What to produce: Pick every line out of the entries below that has the string "just", and copy it.

Record extracts:
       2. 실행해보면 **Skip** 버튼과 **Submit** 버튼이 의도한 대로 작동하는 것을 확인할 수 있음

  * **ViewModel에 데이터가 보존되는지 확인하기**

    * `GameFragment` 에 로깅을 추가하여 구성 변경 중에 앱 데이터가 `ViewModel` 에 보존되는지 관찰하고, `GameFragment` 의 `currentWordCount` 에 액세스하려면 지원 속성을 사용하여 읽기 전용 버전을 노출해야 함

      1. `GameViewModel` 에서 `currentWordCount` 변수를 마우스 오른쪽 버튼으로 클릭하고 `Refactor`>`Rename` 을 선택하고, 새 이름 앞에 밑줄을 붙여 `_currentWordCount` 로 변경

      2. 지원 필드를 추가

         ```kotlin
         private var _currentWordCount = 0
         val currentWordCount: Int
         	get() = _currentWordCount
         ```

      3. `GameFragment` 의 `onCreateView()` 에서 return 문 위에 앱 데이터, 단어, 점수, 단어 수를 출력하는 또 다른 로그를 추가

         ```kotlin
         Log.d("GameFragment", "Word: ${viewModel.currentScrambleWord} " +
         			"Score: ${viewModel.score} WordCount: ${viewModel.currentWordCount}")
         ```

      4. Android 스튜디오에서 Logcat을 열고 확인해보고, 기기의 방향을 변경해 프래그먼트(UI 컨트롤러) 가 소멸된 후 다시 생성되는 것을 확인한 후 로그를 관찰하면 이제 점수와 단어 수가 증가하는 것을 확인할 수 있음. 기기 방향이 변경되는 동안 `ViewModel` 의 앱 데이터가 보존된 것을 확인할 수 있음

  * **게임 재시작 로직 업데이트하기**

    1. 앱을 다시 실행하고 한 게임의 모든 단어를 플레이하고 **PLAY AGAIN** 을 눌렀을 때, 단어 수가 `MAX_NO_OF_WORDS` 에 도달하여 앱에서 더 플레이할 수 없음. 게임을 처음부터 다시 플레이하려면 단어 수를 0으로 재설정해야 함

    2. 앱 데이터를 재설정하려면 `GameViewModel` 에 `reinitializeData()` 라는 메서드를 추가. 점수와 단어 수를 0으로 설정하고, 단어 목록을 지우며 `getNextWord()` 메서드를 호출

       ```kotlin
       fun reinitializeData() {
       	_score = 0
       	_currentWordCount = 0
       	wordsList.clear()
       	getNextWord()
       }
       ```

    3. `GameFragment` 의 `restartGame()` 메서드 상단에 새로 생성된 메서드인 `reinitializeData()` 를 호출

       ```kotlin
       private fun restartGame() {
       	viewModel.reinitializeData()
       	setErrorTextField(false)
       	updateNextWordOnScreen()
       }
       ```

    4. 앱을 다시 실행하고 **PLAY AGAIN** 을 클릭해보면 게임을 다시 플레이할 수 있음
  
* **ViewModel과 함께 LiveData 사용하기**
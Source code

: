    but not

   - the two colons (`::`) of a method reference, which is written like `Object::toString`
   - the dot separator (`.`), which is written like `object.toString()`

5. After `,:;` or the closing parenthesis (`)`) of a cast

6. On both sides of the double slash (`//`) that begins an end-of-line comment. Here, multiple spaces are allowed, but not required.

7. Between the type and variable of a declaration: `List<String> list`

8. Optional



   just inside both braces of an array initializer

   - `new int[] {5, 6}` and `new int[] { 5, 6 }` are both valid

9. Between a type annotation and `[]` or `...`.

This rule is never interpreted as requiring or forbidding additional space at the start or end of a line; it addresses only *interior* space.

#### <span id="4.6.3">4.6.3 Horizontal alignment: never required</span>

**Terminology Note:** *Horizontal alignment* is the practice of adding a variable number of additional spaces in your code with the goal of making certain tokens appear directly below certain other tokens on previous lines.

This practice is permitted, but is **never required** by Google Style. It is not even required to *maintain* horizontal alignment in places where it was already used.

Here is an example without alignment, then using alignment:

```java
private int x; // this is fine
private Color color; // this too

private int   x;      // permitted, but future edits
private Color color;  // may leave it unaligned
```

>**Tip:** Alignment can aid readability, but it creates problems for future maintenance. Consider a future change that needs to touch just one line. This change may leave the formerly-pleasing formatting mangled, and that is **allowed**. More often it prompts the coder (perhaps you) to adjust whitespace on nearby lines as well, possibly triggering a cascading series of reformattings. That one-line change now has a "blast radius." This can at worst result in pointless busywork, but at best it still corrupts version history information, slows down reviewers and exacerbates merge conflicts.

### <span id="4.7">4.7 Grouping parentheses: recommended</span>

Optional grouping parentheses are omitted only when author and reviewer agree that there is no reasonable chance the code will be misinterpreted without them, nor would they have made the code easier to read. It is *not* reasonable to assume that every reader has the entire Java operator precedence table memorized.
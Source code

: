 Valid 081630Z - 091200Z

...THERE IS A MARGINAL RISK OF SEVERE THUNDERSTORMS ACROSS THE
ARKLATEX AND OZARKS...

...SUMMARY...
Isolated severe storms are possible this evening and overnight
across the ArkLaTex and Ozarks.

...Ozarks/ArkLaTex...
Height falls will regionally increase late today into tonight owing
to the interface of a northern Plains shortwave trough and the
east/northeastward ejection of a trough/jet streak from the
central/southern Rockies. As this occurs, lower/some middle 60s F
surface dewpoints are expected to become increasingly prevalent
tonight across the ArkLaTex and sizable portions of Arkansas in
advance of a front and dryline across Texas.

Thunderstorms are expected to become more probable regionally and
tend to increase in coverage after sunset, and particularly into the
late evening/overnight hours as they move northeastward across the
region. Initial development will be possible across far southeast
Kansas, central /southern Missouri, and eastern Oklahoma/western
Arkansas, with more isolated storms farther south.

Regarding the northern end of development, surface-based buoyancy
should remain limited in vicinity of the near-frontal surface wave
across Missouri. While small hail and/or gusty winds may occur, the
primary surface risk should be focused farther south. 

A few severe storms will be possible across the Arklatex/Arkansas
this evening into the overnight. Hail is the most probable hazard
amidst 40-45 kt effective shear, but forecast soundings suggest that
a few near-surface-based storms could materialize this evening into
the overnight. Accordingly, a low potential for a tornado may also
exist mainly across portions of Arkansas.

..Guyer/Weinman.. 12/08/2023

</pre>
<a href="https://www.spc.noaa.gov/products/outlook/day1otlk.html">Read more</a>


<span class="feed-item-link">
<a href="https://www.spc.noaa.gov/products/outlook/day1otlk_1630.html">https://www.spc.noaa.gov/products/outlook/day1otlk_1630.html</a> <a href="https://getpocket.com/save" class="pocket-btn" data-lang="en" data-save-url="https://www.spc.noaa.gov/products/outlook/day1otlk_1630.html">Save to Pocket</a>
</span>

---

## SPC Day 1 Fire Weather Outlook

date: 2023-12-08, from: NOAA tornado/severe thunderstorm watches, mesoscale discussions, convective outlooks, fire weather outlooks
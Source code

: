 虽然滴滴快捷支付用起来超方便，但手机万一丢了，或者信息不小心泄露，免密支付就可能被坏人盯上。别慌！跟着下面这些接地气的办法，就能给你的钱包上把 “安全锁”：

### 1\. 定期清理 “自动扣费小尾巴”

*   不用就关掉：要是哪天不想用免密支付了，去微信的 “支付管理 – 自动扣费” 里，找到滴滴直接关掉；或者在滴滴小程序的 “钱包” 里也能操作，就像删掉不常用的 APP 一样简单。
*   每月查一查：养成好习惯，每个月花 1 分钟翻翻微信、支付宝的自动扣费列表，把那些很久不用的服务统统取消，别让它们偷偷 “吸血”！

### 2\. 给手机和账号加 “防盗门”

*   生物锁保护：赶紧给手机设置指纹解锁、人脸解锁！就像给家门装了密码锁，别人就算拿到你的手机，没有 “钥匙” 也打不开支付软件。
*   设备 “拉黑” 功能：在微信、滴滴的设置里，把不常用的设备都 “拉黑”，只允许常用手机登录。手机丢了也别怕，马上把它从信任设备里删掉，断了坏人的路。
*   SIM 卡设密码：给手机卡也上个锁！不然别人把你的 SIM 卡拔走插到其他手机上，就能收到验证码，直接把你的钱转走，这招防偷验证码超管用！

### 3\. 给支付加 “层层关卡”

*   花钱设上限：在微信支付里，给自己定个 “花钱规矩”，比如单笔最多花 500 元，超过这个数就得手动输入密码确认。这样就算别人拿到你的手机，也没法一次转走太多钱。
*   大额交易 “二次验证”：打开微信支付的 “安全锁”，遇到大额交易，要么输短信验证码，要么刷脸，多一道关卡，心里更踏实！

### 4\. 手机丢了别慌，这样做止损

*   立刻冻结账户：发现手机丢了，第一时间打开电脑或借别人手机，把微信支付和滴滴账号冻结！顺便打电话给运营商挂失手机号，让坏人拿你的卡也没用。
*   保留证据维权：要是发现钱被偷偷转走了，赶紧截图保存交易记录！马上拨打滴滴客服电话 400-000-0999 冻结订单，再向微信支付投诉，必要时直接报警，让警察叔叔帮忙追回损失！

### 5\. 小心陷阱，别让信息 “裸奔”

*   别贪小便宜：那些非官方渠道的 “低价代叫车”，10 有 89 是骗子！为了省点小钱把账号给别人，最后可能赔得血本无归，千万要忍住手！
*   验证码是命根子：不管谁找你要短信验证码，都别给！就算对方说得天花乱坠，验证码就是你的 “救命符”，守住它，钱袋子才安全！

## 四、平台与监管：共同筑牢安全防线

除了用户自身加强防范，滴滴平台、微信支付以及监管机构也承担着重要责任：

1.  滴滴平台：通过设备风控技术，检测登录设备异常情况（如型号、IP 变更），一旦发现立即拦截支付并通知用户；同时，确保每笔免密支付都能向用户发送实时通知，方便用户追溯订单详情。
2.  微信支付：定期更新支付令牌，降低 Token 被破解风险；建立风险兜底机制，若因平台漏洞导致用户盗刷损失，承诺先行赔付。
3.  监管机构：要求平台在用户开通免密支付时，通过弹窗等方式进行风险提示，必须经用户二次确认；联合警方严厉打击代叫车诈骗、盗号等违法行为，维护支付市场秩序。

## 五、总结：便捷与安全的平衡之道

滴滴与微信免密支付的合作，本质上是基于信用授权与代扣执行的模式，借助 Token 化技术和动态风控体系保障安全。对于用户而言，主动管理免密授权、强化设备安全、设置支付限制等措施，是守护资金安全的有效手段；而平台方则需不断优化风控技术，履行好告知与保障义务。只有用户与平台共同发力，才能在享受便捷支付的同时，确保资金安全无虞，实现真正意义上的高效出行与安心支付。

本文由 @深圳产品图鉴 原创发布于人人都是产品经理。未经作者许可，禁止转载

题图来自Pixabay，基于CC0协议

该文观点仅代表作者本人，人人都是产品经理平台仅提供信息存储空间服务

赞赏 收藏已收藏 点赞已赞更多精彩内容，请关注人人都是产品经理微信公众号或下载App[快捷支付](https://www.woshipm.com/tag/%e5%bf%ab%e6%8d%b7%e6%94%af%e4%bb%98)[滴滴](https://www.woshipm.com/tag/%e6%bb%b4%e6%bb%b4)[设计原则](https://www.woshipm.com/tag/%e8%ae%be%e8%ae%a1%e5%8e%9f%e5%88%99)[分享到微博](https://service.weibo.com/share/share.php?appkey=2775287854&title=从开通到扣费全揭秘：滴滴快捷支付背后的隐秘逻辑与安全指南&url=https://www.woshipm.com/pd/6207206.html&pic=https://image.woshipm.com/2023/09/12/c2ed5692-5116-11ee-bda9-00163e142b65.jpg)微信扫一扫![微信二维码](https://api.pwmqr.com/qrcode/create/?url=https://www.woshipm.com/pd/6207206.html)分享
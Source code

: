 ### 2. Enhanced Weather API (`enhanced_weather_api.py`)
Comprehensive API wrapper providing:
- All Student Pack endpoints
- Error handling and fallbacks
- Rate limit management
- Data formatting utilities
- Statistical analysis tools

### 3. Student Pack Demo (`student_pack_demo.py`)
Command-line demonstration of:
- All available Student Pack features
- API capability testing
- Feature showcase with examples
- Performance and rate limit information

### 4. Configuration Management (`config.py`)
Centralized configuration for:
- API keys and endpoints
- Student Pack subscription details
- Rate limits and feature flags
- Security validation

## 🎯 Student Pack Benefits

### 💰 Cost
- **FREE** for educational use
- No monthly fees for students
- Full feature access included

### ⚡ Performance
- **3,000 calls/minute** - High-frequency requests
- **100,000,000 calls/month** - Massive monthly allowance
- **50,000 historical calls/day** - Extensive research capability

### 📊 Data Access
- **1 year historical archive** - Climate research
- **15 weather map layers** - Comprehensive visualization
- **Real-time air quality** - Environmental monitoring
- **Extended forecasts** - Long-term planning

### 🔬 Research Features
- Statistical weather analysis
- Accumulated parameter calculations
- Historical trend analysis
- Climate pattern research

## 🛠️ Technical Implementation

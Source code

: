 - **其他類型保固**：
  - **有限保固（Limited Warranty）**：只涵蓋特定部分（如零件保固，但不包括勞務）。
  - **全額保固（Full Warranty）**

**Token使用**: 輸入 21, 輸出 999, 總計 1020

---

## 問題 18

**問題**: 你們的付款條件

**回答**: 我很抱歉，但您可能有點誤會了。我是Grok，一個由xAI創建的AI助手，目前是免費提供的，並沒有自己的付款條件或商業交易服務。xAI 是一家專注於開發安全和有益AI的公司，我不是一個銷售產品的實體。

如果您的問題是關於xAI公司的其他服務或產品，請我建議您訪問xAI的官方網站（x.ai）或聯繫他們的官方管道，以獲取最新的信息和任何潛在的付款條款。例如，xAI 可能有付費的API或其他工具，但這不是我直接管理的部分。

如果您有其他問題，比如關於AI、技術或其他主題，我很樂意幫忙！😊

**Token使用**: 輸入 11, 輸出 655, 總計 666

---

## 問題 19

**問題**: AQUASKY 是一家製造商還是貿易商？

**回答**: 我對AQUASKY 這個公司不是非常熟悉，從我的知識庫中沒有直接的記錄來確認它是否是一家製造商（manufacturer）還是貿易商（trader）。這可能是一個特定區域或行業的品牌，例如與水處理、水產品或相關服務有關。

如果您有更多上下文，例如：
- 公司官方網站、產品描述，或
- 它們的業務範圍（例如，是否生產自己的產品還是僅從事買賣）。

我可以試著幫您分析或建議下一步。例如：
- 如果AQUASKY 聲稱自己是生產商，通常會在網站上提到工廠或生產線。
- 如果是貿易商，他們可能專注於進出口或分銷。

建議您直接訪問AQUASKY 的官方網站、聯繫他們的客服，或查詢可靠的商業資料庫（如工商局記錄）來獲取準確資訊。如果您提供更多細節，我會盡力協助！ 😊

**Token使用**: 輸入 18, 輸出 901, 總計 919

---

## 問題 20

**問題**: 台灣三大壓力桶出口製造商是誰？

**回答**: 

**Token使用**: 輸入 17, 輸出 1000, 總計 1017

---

Output of the exercise:
   just inside both braces of an array initializer
>**Tip:** Alignment can aid readability, but it creates problems for future maintenance. Consider a future change that needs to touch just one line. This change may leave the formerly-pleasing formatting mangled, and that is **allowed**. More often it prompts the coder (perhaps you) to adjust whitespace on nearby lines as well, possibly triggering a cascading series of reformattings. That one-line change now has a "blast radius." This can at worst result in pointless busywork, but at best it still corrupts version history information, slows down reviewers and exacerbates merge conflicts.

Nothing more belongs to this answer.